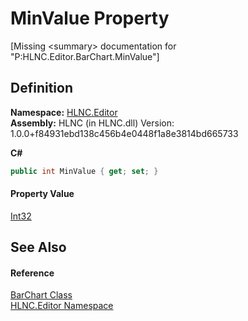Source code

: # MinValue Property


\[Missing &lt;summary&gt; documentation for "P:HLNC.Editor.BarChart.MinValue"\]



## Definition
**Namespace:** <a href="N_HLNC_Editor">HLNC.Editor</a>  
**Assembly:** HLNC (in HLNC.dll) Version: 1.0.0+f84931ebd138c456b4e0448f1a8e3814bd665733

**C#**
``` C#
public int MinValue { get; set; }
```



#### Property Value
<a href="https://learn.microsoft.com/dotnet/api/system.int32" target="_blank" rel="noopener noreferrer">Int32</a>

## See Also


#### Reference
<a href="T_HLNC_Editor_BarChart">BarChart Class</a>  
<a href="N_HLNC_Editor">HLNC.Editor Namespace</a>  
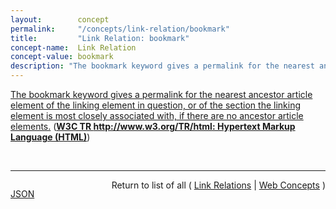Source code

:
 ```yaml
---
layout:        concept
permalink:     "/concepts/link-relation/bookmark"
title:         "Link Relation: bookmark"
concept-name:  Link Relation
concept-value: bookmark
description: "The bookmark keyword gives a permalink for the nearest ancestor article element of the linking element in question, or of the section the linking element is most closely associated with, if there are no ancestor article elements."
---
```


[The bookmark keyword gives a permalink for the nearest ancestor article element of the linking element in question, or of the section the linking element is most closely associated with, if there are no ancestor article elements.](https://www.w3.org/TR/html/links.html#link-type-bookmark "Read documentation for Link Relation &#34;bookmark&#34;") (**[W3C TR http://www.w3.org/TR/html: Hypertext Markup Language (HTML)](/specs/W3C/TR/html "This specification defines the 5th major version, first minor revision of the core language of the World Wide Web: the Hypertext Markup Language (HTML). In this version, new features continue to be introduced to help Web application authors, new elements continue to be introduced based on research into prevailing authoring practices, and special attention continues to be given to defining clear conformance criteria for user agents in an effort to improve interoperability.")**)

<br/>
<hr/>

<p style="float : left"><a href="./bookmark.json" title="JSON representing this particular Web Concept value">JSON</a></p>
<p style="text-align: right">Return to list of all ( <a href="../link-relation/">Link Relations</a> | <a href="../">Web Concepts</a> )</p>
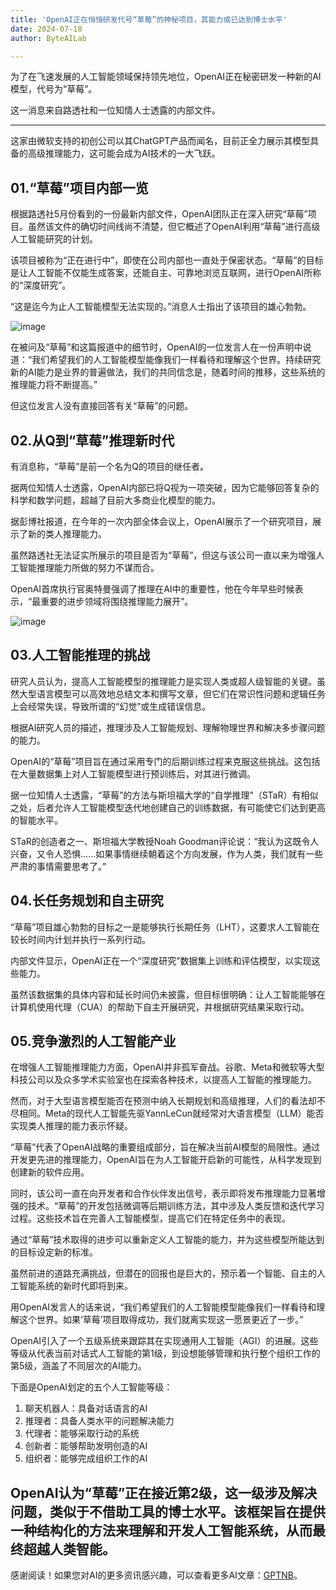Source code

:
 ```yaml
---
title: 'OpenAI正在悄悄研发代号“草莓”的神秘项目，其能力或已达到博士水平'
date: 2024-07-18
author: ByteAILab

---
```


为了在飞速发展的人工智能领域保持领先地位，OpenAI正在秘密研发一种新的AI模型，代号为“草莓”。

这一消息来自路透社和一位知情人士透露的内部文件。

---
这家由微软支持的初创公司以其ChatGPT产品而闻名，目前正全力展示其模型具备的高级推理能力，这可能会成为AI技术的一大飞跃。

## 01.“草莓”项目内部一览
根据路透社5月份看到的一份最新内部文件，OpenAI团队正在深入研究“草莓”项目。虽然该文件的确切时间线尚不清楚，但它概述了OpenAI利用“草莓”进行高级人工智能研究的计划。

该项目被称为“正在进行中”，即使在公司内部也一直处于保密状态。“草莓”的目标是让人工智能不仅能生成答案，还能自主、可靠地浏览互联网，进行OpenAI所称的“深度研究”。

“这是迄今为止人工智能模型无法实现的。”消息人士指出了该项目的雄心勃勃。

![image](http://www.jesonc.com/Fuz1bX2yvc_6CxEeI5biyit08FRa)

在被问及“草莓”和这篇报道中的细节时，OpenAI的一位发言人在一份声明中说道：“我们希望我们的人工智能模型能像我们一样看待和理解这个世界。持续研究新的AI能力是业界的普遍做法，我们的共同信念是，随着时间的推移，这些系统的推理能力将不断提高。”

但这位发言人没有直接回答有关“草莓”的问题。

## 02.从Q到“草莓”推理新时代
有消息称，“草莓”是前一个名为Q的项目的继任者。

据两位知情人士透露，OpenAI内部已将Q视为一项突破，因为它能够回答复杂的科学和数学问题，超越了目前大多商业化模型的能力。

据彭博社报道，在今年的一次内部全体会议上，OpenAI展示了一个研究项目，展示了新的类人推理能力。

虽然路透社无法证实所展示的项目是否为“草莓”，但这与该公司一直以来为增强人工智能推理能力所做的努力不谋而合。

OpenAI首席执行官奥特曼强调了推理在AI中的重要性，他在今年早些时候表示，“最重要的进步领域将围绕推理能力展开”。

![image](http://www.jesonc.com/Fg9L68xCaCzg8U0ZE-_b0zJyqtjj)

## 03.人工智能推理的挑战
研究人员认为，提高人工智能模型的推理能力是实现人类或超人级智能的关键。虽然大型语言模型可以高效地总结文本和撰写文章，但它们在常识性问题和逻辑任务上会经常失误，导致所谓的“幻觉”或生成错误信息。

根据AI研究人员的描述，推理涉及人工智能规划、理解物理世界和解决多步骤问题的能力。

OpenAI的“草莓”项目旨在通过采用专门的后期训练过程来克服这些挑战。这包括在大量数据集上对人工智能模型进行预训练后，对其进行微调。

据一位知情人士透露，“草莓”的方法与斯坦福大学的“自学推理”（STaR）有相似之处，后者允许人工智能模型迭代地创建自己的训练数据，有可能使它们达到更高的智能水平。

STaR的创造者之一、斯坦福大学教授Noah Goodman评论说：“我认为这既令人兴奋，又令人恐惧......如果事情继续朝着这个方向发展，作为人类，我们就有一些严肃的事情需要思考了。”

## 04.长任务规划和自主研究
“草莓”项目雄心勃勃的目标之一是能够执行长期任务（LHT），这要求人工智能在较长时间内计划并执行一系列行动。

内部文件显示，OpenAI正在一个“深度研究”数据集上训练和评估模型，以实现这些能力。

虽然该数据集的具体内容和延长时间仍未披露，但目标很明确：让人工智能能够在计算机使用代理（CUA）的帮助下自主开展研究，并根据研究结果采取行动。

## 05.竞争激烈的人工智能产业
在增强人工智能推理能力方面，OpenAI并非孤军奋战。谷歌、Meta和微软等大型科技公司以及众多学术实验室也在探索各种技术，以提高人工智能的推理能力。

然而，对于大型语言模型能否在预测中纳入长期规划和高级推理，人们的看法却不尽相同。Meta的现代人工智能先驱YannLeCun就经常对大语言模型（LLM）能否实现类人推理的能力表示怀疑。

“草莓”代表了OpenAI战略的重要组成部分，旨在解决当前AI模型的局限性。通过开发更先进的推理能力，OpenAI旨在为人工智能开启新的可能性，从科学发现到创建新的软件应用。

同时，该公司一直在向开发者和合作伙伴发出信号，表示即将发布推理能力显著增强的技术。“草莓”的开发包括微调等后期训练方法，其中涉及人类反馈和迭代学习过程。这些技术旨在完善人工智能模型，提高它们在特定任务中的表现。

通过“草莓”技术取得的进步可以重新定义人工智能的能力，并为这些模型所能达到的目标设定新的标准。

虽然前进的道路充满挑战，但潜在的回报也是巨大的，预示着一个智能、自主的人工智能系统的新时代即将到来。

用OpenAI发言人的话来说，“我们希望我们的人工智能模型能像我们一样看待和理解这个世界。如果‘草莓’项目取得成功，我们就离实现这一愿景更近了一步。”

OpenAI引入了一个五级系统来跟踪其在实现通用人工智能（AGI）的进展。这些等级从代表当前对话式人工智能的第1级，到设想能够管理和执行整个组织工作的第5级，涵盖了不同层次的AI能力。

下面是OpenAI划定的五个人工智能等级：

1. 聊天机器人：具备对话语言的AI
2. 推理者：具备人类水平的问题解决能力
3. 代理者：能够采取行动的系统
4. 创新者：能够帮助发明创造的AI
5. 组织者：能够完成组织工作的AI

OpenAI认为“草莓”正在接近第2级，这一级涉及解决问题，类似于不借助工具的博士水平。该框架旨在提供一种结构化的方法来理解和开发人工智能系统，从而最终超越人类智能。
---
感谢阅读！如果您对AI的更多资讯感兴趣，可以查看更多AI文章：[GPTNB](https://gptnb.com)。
* * *
### [Assigned task]
State how many lines in the data include the string "BarChart". Nothing else belongs in the reply.

### [Solution to this exercise]
2